WORK INSTRUCTIONS. Produce as output only the lines below starting at the line with "- 🔐 Password" and continuing through the line with "- Feel free to fork, clone, or contribute!", each one exactly as written.

GIVEN INFORMATION.
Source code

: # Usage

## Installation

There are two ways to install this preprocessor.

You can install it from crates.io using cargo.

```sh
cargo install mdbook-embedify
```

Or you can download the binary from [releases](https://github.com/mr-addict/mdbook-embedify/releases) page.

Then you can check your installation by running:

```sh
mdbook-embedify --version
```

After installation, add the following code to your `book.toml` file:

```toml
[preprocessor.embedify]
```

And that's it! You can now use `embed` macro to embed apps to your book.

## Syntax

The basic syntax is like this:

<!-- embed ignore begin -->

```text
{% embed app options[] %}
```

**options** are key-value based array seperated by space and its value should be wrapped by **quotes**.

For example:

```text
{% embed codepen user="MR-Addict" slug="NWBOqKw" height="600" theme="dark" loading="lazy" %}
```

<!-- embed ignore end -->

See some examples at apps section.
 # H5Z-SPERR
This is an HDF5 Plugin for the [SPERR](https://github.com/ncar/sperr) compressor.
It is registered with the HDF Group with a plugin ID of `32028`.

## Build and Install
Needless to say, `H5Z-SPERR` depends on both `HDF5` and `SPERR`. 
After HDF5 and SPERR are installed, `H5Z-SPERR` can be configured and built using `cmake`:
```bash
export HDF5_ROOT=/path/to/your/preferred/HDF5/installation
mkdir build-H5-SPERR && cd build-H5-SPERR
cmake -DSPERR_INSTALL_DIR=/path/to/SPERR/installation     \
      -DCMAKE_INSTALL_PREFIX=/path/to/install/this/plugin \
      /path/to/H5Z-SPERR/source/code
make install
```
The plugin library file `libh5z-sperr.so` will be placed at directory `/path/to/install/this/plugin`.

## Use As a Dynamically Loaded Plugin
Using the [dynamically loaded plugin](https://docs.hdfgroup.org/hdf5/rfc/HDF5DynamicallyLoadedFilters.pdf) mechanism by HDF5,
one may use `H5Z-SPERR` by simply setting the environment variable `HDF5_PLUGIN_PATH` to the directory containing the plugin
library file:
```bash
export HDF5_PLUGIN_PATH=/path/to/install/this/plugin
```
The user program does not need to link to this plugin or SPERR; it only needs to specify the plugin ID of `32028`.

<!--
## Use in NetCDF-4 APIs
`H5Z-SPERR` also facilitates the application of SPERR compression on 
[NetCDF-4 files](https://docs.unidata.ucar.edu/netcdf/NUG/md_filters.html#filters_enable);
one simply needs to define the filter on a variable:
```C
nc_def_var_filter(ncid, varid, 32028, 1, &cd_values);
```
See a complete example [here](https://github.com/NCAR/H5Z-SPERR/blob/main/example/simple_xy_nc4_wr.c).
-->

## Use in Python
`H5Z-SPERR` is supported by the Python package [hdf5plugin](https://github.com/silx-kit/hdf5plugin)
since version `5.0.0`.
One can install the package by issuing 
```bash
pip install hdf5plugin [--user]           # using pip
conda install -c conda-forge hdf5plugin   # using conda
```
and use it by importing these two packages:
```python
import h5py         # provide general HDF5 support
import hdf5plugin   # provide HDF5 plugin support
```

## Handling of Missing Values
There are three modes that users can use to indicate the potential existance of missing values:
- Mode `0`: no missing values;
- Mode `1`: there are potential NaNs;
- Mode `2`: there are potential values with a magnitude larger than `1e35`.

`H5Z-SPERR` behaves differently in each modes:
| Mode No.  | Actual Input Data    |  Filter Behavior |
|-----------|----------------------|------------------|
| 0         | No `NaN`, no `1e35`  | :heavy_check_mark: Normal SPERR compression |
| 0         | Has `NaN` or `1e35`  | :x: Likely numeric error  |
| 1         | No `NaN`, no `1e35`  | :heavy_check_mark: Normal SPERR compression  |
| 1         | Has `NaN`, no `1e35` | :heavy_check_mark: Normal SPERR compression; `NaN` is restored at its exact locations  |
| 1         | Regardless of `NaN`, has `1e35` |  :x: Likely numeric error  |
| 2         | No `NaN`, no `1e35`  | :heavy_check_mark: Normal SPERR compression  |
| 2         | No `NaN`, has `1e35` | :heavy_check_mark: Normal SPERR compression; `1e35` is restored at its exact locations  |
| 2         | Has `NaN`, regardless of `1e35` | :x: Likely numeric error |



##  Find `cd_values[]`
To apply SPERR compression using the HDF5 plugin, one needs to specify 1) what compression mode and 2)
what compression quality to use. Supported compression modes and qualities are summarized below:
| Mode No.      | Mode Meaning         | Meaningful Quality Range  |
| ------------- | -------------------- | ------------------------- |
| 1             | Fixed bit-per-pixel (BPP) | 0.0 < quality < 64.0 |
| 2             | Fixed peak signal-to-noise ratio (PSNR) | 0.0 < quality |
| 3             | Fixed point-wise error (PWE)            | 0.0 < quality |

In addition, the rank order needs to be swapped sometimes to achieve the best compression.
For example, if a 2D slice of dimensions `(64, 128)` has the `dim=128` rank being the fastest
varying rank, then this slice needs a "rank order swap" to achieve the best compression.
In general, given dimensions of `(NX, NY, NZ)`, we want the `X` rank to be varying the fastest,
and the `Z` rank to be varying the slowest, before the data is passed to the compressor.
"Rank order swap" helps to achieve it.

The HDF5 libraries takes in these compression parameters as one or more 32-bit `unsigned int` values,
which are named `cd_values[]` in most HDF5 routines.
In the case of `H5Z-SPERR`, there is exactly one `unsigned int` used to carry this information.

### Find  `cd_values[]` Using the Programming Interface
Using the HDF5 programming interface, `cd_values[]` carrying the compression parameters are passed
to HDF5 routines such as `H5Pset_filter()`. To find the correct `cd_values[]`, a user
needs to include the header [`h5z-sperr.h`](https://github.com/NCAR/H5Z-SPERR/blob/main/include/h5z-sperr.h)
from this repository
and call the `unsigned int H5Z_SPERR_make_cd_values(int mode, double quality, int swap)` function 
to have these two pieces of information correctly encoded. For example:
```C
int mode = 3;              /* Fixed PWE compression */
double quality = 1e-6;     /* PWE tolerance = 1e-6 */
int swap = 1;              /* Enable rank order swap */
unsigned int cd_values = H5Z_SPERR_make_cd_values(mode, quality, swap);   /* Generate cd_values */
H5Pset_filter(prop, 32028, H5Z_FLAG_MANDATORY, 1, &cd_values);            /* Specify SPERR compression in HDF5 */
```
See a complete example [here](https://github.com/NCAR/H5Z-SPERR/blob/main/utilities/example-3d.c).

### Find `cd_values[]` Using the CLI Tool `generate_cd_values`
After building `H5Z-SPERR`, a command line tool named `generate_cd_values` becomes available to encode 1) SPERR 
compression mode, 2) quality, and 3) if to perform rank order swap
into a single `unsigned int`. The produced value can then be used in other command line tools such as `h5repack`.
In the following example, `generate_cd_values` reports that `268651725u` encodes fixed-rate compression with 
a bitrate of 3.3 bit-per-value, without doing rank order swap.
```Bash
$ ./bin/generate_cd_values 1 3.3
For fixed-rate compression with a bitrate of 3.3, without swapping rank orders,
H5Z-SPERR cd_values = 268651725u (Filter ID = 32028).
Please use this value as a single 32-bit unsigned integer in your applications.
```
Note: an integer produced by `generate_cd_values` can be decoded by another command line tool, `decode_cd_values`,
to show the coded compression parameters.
--
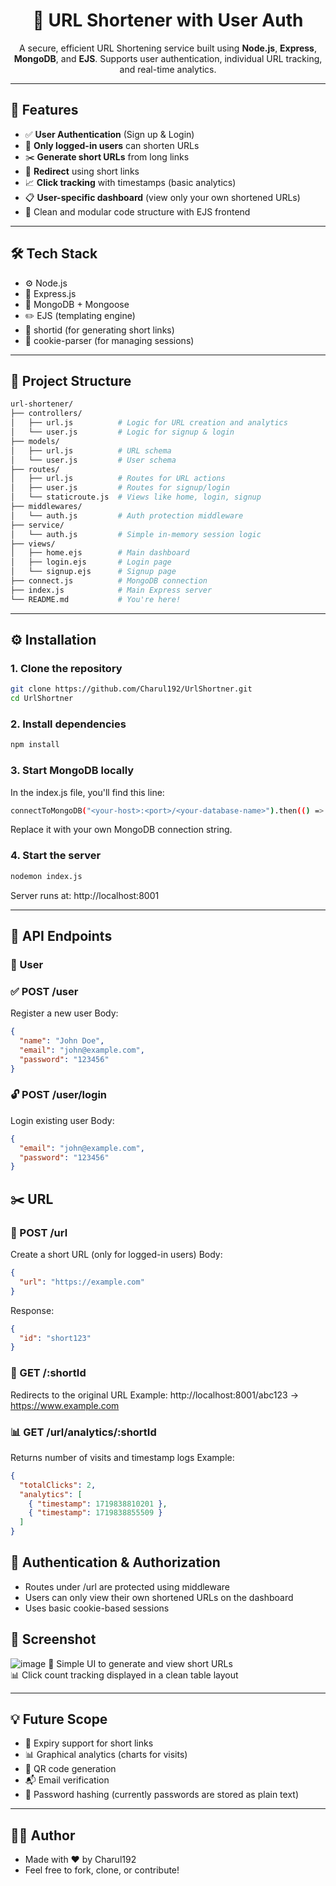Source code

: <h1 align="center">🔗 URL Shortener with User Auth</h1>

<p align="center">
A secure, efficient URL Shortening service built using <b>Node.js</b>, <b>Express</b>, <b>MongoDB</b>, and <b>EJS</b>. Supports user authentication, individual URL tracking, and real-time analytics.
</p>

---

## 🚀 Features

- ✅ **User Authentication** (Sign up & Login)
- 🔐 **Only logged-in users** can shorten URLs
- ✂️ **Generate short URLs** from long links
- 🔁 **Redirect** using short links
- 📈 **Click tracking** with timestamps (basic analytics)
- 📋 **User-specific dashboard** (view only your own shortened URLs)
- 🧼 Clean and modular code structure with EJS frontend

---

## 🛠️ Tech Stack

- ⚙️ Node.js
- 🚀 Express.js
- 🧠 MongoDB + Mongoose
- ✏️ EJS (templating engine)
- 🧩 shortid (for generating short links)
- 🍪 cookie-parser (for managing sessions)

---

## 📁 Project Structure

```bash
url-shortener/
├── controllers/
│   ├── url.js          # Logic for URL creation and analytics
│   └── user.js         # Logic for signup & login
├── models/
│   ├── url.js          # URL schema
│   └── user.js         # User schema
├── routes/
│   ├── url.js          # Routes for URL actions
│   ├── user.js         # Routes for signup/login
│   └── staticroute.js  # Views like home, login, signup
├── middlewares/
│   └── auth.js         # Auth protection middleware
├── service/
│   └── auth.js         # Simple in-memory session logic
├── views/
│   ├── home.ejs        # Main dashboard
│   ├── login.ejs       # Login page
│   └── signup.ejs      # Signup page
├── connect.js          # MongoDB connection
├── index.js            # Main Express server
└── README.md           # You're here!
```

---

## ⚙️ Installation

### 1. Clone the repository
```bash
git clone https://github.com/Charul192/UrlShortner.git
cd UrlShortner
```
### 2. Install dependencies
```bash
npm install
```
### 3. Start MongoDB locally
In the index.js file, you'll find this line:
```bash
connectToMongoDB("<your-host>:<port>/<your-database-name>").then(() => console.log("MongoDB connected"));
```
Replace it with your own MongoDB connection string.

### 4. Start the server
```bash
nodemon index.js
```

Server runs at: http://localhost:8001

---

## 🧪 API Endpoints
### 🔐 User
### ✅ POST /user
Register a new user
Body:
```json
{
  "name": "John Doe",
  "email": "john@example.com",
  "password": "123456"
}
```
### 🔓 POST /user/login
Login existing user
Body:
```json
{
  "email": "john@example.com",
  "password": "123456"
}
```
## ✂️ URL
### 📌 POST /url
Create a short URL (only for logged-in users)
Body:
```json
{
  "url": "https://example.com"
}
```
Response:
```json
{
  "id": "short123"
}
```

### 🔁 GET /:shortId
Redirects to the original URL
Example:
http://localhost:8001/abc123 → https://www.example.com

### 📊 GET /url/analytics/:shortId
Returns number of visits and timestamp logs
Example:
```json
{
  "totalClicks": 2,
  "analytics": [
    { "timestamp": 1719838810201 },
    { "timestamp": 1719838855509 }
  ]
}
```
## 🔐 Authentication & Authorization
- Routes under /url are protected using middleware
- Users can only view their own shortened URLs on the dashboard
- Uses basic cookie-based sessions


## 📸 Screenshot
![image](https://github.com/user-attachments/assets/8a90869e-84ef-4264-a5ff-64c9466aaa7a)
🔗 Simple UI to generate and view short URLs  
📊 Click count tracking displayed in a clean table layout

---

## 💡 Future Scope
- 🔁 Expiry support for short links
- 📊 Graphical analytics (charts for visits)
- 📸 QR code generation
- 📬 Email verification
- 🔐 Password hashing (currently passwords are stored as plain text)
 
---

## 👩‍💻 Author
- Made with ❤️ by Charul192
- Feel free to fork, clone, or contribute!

TASK RESULT.
- 🔐 Password hashing (currently passwords are stored as plain text)
 
---

## 👩‍💻 Author
- Made with ❤️ by Charul192
- Feel free to fork, clone, or contribute!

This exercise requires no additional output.